Lo scorso anno le esportazioni del settore suinicolo sono ammontate a circa 1,5 miliardi di euro, di cui 500 milioni destinate ai mercati extra Ue.«Ora è necessario agire con la massima tempestività ed efficacia nel campo della sorveglianza e delle misure di biosicurezza per la protezione degli allevamenti – ha commentato il presidente di Confagricoltura, Massimiliano Giansanti -. Dobbiamo in ogni modo contrastare il fenomeno e limitare al massimo i danni, considerato che sono già arrivate le prime sospensioni delle importazioni dall’Italia di carni suine e prodotti derivati. In questa fase – ha aggiunto, Giansanti – è anche fondamentale il rigore delle informazioni ai consumatori, evitando qualsiasi speculazione commerciale».

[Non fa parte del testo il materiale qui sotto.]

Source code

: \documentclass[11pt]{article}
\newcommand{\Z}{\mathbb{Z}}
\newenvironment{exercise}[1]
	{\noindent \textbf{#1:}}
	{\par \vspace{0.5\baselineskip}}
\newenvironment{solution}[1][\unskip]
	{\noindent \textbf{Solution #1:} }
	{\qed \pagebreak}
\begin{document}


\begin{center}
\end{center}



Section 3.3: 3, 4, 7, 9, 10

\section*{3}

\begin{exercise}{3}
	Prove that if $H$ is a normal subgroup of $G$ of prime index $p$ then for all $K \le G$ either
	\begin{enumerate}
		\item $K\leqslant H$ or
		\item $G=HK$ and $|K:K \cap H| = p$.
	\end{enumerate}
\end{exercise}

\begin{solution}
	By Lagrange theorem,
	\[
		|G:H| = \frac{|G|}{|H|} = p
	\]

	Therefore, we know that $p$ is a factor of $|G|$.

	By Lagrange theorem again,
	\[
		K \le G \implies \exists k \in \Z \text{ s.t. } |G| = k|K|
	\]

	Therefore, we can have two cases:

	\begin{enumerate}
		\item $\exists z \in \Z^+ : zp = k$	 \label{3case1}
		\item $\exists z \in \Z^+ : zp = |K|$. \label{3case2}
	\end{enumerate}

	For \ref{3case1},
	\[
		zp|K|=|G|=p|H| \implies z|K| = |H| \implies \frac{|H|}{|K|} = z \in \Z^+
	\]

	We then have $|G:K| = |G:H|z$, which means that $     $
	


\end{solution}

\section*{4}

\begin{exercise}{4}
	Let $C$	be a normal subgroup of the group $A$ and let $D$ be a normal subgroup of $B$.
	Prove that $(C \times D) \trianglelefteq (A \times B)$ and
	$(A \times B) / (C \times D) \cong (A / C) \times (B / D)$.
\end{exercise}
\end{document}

Una situazione rapidamente diventata critica e che – a parere del presidente di Confagricoltura – probabilmente si sarebbe dovuto affrontare in maniera diversa: «Ad esempio – ha continuato Giansanti – con l’azione di contrasto sollecitata da tempo a tutti i livelli nei confronti della proliferazione dei cinghiali».Nei prossimi giorni – spiegano a Confagricoltura – saranno convocate congiuntamente le Federazioni Nazionali di Prodotto dei settori suinicolo ed avicunicolo (che a sua volta è alle prese con l’influenza aviaria) per valutare le richieste da presentare al governo e in ambito europeo per la salvaguardia delle imprese. «Intanto – ha concluso Giansanti – ci siamo già rivolti ad alcuni istituti di credito affinché rivolgano la maggiore attenzione possibile nei confronti degli allevatori in difficoltà».